The response handling functions are:
function is_response(msg)
res_pattern = "^HTTP"
index, _ = string.find(msg, res_pattern)
return index ~= nil
end
function parse_p(msg)
pattern = "<p>(.*)</p>"
_, _, p_body = string.find(msg, pattern)
return p_body
end
function handle_response(msg)
if session.has_pending_request_value(0, PENDING_SCRIPT_KEY) then
p_body = parse_p(msg)
if p_body then
pending_script = session.read_pending_request_string(0, PENDING_SCRIPT_KEY)
restored_value = pending_script .. " -- " .. p_body
packet.destination_node():set_property("restored_value", restored_value)
end
session.close_pending_request(0)
end
end
The is_response
and parse_p
functions are very similar to
those that were described for the POST
side handling, so they will not be
commented further. Instead, the focus will be in the more interesting
handle_response
one.
For the response handling, the script first checks if the script key has already been stored
in the session (when a POST
message was handled). Note how in order to access
the correct placeholder in the session, the session.has_pending_request_value
function has been invoked with the same arguments as when the value was stored in the session.
If the script value has been found in the session then the body of the p
tag
is searched for and if that one is found as well, then the script value is fetched from the
session (session.read_pending_request_string
) and gets concatenated with the
body of the p
tag. The resulting string is stored as a property in the
destination node (packet.destination_node():set_property
).

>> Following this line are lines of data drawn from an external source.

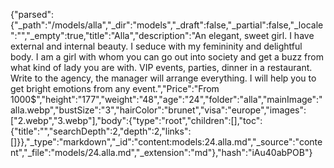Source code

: {"parsed":{"_path":"/models/alla","_dir":"models","_draft":false,"_partial":false,"_locale":"","_empty":true,"title":"Alla","description":"An elegant, sweet girl. I have external and internal beauty. I seduce with my femininity and delightful body. I am a girl with whom you can go out into society and get a buzz from what kind of lady you are with. VIP events, parties, dinner in a restaurant. Write to the agency, the manager will arrange everything. I will help you to get bright emotions from any event.","Price":"From 1000$","height":"177","weight":"48","age":"24","folder":"alla","mainImage":"alla.webp","bustSize":"3","hairColor":"brunet","visa":"europe","images":["2.webp","3.webp"],"body":{"type":"root","children":[],"toc":{"title":"","searchDepth":2,"depth":2,"links":[]}},"_type":"markdown","_id":"content:models:24.alla.md","_source":"content","_file":"models/24.alla.md","_extension":"md"},"hash":"iAu40abPOB"}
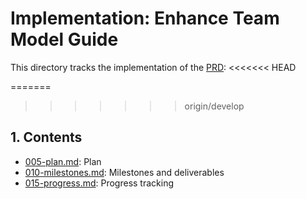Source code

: # Implementation: Enhance Team Model Guide

 This directory tracks the implementation of the [PRD](../005-prd-enhance-team-model-guide.md):
<<<<<<< HEAD

=======
 
>>>>>>> origin/develop
## 1. Contents

 - [005-plan.md](./005-plan.md): Plan
 - [010-milestones.md](./010-milestones.md): Milestones and deliverables
 - [015-progress.md](./015-progress.md): Progress tracking
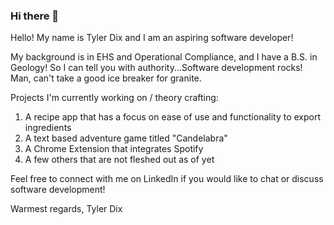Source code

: ### Hi there 👋

<!--
**Tyler-Dix/Tyler-Dix** is a ✨ _special_ ✨ repository because its `README.md` (this file) appears on your GitHub profile.

Here are some ideas to get you started:

- 🔭 I’m currently working on ...
- 🌱 I’m currently learning ...
- 👯 I’m looking to collaborate on ...
- 🤔 I’m looking for help with ...
- 💬 Ask me about ...
- 📫 How to reach me: ...
- 😄 Pronouns: ...
- ⚡ Fun fact: ...
-->

Hello! My name is Tyler Dix and I am an aspiring software developer!

My background is in EHS and Operational Compliance, and I have a B.S. in Geology!
So I can tell you with authority...Software development rocks! Man, can't take a good ice breaker for granite.

Projects I'm currently working on / theory crafting:
1. A recipe app that has a focus on ease of use and functionality to export ingredients
2. A text based adventure game titled "Candelabra"
3. A Chrome Extension that integrates Spotify
4. A few others that are not fleshed out as of yet

Feel free to connect with me on LinkedIn if you would like to chat or discuss software development!

Warmest regards,
Tyler Dix
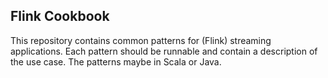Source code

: ## Flink Cookbook

This repository contains common patterns for (Flink) streaming applications. Each pattern should be runnable and contain a description of the use case. The patterns maybe in Scala or Java.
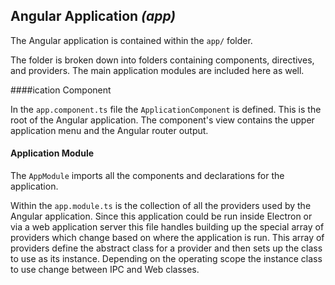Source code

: ## Angular Application *(app)*

The Angular application is contained within the `app/` folder. 

The folder is broken down into folders containing components, directives, and providers. The main application modules are included here as well.

####ication Component

In the `app.component.ts` file the `ApplicationComponent` is defined. This is the root of the Angular application. The component's view contains the upper application menu and the Angular router output.

#### Application Module

The `AppModule` imports all the components and declarations for the application.

Within the `app.module.ts` is the collection of all the providers used by the Angular application. Since this application could be run inside Electron or via a web application server this file handles building up the special array of providers which change based on where the application is run. This array of providers define the abstract class for a provider and then sets up the class to use as its instance. Depending on the operating scope the instance class to use change between IPC and Web classes.

 
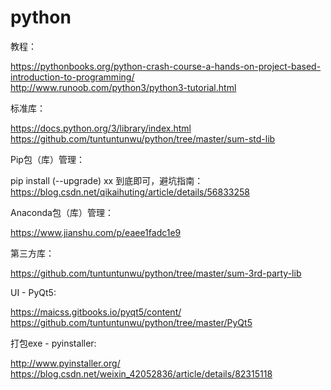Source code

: # python

教程：

<https://pythonbooks.org/python-crash-course-a-hands-on-project-based-introduction-to-programming/>  
<http://www.runoob.com/python3/python3-tutorial.html>

标准库：

<https://docs.python.org/3/library/index.html>  
<https://github.com/tuntuntunwu/python/tree/master/sum-std-lib>

Pip包（库）管理：

pip install (--upgrade) xx 到底即可，避坑指南：  
<https://blog.csdn.net/qikaihuting/article/details/56833258>

Anaconda包（库）管理：

<https://www.jianshu.com/p/eaee1fadc1e9>

第三方库：

<https://github.com/tuntuntunwu/python/tree/master/sum-3rd-party-lib>

UI - PyQt5:

<https://maicss.gitbooks.io/pyqt5/content/>  
<https://github.com/tuntuntunwu/python/tree/master/PyQt5>

打包exe - pyinstaller:

<http://www.pyinstaller.org/>  
<https://blog.csdn.net/weixin_42052836/article/details/82315118>

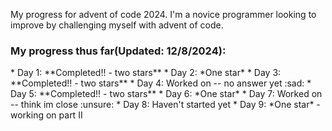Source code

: My progress for advent of code 2024. I'm a novice programmer looking to improve by challenging myself with advent of code.

<h3>My progress thus far(Updated: 12/8/2024):</h3>
    * Day 1: **Completed!! - two stars**
    * Day 2: *One star*
    * Day 3: **Completed!! - two stars**
    * Day 4: Worked on -- no answer yet :sad:
    * Day 5:  **Completed!! - two stars**
    * Day 6: *One star*
    * Day 7: Worked on -- think im close :unsure:
    * Day 8: Haven't started yet
    * Day 9: *One star* - working on part II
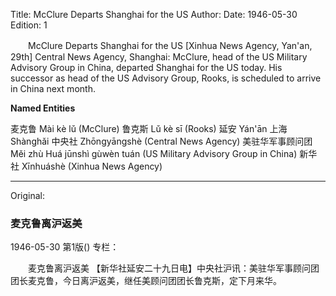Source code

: Title: McClure Departs Shanghai for the US
Author:
Date: 1946-05-30
Edition: 1

　　McClure Departs Shanghai for the US
    [Xinhua News Agency, Yan'an, 29th] Central News Agency, Shanghai: McClure, head of the US Military Advisory Group in China, departed Shanghai for the US today. His successor as head of the US Advisory Group, Rooks, is scheduled to arrive in China next month.



**Named Entities**


麦克鲁	Mài kè lǔ (McClure)
鲁克斯	Lǔ kè sī (Rooks)
延安	Yán'ān
上海	Shànghǎi
中央社	Zhōngyāngshè (Central News Agency)
美驻华军事顾问团	Měi zhù Huá jūnshì gùwèn tuán (US Military Advisory Group in China)
新华社	Xīnhuáshè (Xinhua News Agency)



<hr /> 

Original: 


### 麦克鲁离沪返美

1946-05-30
第1版()
专栏：

　　麦克鲁离沪返美
    【新华社延安二十九日电】中央社沪讯：美驻华军事顾问团团长麦克鲁，今日离沪返美，继任美顾问团团长鲁克斯，定下月来华。
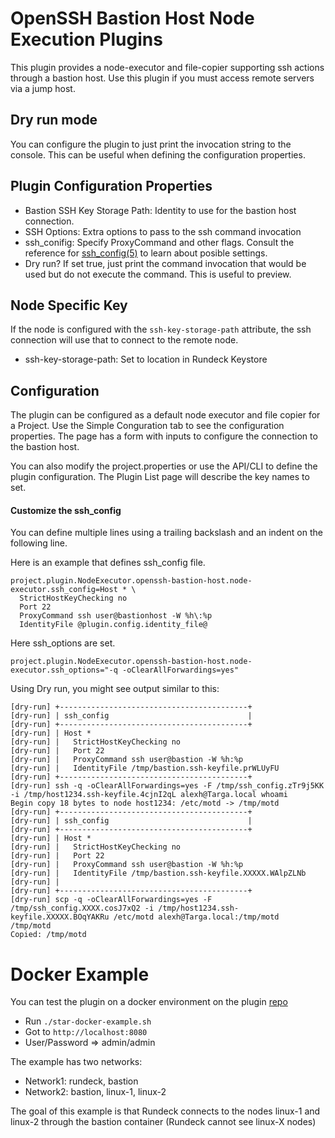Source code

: # OpenSSH Bastion Host Node Execution Plugins

This plugin provides a node-executor and file-copier supporting ssh actions through a bastion host.
Use this plugin if you must access remote servers via a jump host.

## Dry run mode

You can configure the plugin to just print the invocation string to the console.
This can be useful when defining the configuration properties.

## Plugin Configuration Properties

- Bastion SSH Key Storage Path: Identity to use for the bastion host connection.
- SSH Options: Extra options to pass to the ssh command invocation
- ssh_conifig: Specify ProxyCommand and other flags. Consult the reference for [ssh_config(5)](https://linux.die.net/man/5/ssh_config) to learn about posible settings.
- Dry run? If set true, just print the command invocation that would be used but do not execute the command. This is useful to preview.

## Node Specific Key

If the node is configured with the `ssh-key-storage-path` attribute, the ssh connection will use that to connect to the remote node.

- ssh-key-storage-path: Set to location in Rundeck Keystore

## Configuration

The plugin can be configured as a default node executor and file copier for a Project. Use the Simple Conguration tab to see the configuration properties. The page has a form with inputs to configure the connection to the bastion host.

You can also modify the project.properties or use the API/CLI to define the plugin configuration.
The Plugin List page will describe the key names to set.

#### Customize the ssh_config

You can define multiple lines using a trailing backslash and an indent on the following line.

Here is an example that defines ssh_config file.

    project.plugin.NodeExecutor.openssh-bastion-host.node-executor.ssh_config=Host * \
      StrictHostKeyChecking no
      Port 22
      ProxyCommand ssh user@bastionhost -W %h\:%p
      IdentityFile @plugin.config.identity_file@

Here ssh_options are set.

    project.plugin.NodeExecutor.openssh-bastion-host.node-executor.ssh_options="-q -oClearAllForwardings=yes"

Using Dry run, you might see output similar to this:

    [dry-run] +------------------------------------------+
    [dry-run] | ssh_config                               |
    [dry-run] +------------------------------------------+
    [dry-run] | Host *
    [dry-run] |   StrictHostKeyChecking no
    [dry-run] |   Port 22
    [dry-run] |   ProxyCommand ssh user@bastion -W %h:%p
    [dry-run] |   IdentityFile /tmp/bastion.ssh-keyfile.prWLUyFU
    [dry-run] +------------------------------------------+
    [dry-run] ssh -q -oClearAllForwardings=yes -F /tmp/ssh_config.zTr9j5KK -i /tmp/host1234.ssh-keyfile.4cjnI2qL alexh@Targa.local whoami
    Begin copy 18 bytes to node host1234: /etc/motd -> /tmp/motd
    [dry-run] +------------------------------------------+
    [dry-run] | ssh_config                               |
    [dry-run] +------------------------------------------+
    [dry-run] | Host *
    [dry-run] |   StrictHostKeyChecking no
    [dry-run] |   Port 22
    [dry-run] |   ProxyCommand ssh user@bastion -W %h:%p
    [dry-run] |   IdentityFile /tmp/bastion.ssh-keyfile.XXXXX.WAlpZLNb
    [dry-run] |
    [dry-run] +------------------------------------------+
    [dry-run] scp -q -oClearAllForwardings=yes -F /tmp/ssh_config.XXXX.cosJ7xQ2 -i /tmp/host1234.ssh-keyfile.XXXXX.BOqYAKRu /etc/motd alexh@Targa.local:/tmp/motd
    /tmp/motd
    Copied: /tmp/motd

# Docker Example

You can test the plugin on a docker environment on the plugin [repo](https://github.com/rundeck-plugins/openssh-bastion-node-execution)

- Run `./star-docker-example.sh`
- Got to `http://localhost:8080`
- User/Password => admin/admin

The example has two networks:

- Network1: rundeck, bastion
- Network2: bastion, linux-1, linux-2

The goal of this example is that Rundeck connects to the nodes linux-1 and linux-2 through the bastion container (Rundeck cannot see linux-X nodes)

At the end, the
data stored in the session are cleared session.close_pending_request
since
they are no longer needed and would otherwise consume memory unnecessarily.
In the code block below, the complete script is provided:
function can_handle()
return true
end
PENDING_SCRIPT_KEY = 0
function parse_script(msg)
pattern = "<script>(.*)</script>"
_, _, script = string.find(msg, pattern)
return script
end
function parse_p(msg)
pattern = "<p>(.*)</p>"
_, _, p_body = string.find(msg, pattern)
return p_body
end
function is_post(msg)
req_pattern = "^POST"
index, _ = string.find(msg, req_pattern)
return index ~= nil
end
function is_response(msg)
res_pattern = "^HTTP"
index, _ = string.find(msg, res_pattern)
return index ~= nil
end
function handle_post(msg)
script = parse_script(msg)
if script then
session.set_pending_request_string(0, PENDING_SCRIPT_KEY, script)
end
end
function handle_response(msg)
if session.has_pending_request_value(0, PENDING_SCRIPT_KEY) then
p_body = parse_p(msg)
if p_body then
pending_script = session.read_pending_request_string(0, PENDING_SCRIPT_KEY)
restored_value = pending_script .. " -- " .. p_body
packet.destination_node():set_property("restored_value", restored_value)
end
session.close_pending_request(0)
end
end
function update_status()
msg = read_string()
if is_post(msg) then
handle_post(msg)
elseif is_response(msg) then
handle_response(msg)
end
end